Who you are building the project for is equally essential to the problem you are trying to solve.

Jumping straight into the UX and UI design is a common mistake founders make. If you don’t know your users, you might build a great solution that is not adjusted to the market needs. This is why researching your audience first is crucial.

Here are three steps to help you understand your app’s potential clients and prepare for the later design and development stages.

Step #1: Identify your target audience

Identify your target audience

We will start at a very high level.

Write down all you know about the potential users of the app. Try to look for commonalities between them. You can focus on:

  • Demographics: age, gender, location
  • What challenges are they facing?
  • What solutions (software or manual) are they using daily?
  • How technical are they?
  • What are their needs and pain points?

You can ask such questions on a scale via surveys, interviews, or focus groups.

Step #2: Use analytics and extrapolation

While performing step 1, you should gather many potential product users.

It would be a shame not to use the data you collected. Email, social media profiles, or phone numbers allow you to learn much more than what they put into the surveys. Many platforms will allow you to expand your knowledge or extrapolate the group to similar people, automatically expanding the list of users.

As examples, we can use:

  • Facebook lookalike audiences
  • LinkedIn predictive audiences
  • Apollo.io

Step #3: Create user personas

Create user personas

At this step, you should have enough knowledge and potential users so it will be easy to spot the patterns and similarities between them.

Based on the knowledge gathered in the previous steps, try to define your application’s user personas. We are using the plural form because different user types, roles, and groups might be interested in using your application. Don’t limit yourself to a kind of client; look wider.

There are different techniques, definitions, and descriptions of the user persona. Choose the one that best suits your business and will help your marketing team expand its user base.

Summary

Now that you know exactly who you are building your product for, every development step will be more straightforward.

You can present the personas to the UI UX designer, developer, and the rest of your team. Whenever there is a question about how to do something, you will have in mind the actual people who are about to use it, and making decisions will be easier. From day one of the UX and UI design process, you can adjust it to a detailed group of people.

I hope you now see that skipping this step can be a huge mistake and a blocker for the business.

There is one more bonus from performing this process, as we described above.

You end up with at least a couple of hundred people interested in your product. From now on, you don’t have to rely on your opinions or thoughts; you can simply ask the audience what they really need. This is a giant benefit for every business.

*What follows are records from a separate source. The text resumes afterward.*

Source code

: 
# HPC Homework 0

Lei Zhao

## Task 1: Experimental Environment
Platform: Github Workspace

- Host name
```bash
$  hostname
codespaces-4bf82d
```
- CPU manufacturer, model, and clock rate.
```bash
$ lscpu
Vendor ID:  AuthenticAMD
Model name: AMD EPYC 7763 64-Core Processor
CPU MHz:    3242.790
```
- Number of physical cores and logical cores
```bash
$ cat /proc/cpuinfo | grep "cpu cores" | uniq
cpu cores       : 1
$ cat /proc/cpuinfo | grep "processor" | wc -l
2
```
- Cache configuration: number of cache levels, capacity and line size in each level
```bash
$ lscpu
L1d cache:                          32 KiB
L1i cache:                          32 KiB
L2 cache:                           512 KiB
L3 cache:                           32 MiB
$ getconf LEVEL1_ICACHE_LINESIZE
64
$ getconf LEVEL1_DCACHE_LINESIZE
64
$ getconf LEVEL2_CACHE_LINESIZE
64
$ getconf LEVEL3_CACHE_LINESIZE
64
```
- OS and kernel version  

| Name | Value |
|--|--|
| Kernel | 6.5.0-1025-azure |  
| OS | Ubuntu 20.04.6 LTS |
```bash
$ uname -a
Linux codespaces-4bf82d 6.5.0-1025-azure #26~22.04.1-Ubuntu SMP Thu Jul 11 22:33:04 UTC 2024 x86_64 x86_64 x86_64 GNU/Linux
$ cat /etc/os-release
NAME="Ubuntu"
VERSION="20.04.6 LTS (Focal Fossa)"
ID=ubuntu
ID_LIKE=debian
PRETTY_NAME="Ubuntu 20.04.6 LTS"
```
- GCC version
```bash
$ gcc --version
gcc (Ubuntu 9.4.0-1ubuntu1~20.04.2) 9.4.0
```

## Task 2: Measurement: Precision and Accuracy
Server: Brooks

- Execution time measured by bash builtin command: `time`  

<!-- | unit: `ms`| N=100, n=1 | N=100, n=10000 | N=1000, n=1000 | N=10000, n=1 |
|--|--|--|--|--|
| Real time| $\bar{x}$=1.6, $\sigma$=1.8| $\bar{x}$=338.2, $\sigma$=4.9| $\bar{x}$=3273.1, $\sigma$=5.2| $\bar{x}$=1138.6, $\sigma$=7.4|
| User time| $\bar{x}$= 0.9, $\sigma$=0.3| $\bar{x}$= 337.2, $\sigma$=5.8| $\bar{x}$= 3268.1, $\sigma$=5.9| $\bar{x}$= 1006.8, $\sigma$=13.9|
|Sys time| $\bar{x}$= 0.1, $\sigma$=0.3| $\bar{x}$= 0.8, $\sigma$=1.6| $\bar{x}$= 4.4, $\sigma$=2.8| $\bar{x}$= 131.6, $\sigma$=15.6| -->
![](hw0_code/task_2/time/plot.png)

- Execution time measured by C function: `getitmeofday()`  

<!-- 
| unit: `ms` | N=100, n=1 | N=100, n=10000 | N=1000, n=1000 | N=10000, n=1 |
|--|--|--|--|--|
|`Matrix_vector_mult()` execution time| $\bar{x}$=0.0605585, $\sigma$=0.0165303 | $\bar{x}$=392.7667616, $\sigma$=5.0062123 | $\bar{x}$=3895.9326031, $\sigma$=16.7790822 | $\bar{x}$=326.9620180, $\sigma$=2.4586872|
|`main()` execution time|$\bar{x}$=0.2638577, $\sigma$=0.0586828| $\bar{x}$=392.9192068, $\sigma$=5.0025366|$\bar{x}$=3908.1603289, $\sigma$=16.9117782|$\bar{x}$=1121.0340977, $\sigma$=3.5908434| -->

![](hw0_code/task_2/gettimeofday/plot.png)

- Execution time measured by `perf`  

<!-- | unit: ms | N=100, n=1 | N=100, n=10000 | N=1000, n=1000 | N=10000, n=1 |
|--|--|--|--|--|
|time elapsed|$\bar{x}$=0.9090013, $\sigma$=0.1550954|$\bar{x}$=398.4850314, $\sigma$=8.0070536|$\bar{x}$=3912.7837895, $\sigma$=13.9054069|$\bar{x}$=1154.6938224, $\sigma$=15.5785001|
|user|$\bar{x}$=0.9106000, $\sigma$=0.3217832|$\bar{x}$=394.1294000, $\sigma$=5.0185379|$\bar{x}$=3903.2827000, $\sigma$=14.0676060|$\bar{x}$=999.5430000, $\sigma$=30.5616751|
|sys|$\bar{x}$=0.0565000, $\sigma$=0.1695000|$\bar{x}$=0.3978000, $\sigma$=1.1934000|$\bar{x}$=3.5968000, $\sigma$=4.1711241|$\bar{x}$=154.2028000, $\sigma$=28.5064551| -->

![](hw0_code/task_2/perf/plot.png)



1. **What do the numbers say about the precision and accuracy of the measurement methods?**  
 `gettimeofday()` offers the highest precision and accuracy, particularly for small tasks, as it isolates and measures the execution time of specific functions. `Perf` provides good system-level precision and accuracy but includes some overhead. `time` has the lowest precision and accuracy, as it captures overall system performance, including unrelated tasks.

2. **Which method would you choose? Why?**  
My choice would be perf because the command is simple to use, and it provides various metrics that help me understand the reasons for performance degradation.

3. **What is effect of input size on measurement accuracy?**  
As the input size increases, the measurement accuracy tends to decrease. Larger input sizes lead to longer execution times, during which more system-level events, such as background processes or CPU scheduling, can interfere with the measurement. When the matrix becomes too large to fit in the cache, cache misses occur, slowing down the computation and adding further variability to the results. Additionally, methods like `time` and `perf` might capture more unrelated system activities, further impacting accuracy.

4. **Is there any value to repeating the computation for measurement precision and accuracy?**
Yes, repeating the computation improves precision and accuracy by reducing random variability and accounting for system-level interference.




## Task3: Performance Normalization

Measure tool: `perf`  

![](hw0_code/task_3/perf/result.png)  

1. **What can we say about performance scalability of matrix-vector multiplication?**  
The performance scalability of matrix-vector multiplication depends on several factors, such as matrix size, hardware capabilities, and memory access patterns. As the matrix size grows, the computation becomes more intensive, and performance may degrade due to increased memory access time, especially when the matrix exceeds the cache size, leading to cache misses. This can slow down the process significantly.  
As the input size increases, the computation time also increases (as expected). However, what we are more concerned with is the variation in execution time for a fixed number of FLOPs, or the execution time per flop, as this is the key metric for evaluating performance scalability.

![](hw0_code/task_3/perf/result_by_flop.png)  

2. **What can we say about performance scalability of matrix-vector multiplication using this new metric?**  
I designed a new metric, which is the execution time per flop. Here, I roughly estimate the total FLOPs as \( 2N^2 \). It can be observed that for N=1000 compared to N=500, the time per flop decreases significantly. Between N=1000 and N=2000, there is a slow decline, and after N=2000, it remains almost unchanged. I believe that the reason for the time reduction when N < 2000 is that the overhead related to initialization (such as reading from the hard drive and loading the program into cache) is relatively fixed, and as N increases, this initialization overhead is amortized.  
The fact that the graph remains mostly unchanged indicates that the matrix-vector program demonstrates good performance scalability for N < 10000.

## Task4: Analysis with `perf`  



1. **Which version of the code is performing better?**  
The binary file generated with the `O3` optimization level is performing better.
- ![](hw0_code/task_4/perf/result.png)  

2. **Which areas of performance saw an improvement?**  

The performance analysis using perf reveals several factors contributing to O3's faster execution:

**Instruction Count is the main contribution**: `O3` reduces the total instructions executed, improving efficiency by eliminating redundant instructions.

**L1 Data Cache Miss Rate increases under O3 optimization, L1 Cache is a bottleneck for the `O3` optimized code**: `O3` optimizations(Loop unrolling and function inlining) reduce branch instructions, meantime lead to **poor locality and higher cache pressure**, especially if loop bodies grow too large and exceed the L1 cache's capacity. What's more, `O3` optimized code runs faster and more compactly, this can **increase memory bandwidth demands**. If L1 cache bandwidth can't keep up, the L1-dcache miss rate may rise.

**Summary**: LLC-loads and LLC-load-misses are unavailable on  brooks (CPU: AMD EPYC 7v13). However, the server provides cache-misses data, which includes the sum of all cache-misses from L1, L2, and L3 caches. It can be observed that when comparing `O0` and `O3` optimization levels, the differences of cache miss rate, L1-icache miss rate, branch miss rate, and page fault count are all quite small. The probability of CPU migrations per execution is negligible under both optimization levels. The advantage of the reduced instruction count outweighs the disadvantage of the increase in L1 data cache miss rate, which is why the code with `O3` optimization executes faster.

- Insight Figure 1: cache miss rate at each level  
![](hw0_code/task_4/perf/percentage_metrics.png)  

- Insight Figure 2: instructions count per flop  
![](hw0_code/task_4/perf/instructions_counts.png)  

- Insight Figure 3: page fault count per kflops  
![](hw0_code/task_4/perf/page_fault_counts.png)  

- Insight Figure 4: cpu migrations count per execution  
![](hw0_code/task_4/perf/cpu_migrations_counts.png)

Lastly, this should be a massive motivation for you to deliver the product people are waiting for.

How can a UI UX Designer support the process?

Above, we put a short step-by-step guide on how to perform this process on your own.

But there is another way if you don’t have enough time, technical knowledge, or experience researching the audience. You can always delegate it to an experienced UI UX designer, who will perform the described actions and provide the results. This way, you will avoid learning tools and platforms and how much information is enough.

Ultimately, the faster you know your audience, the faster and better tool you will build.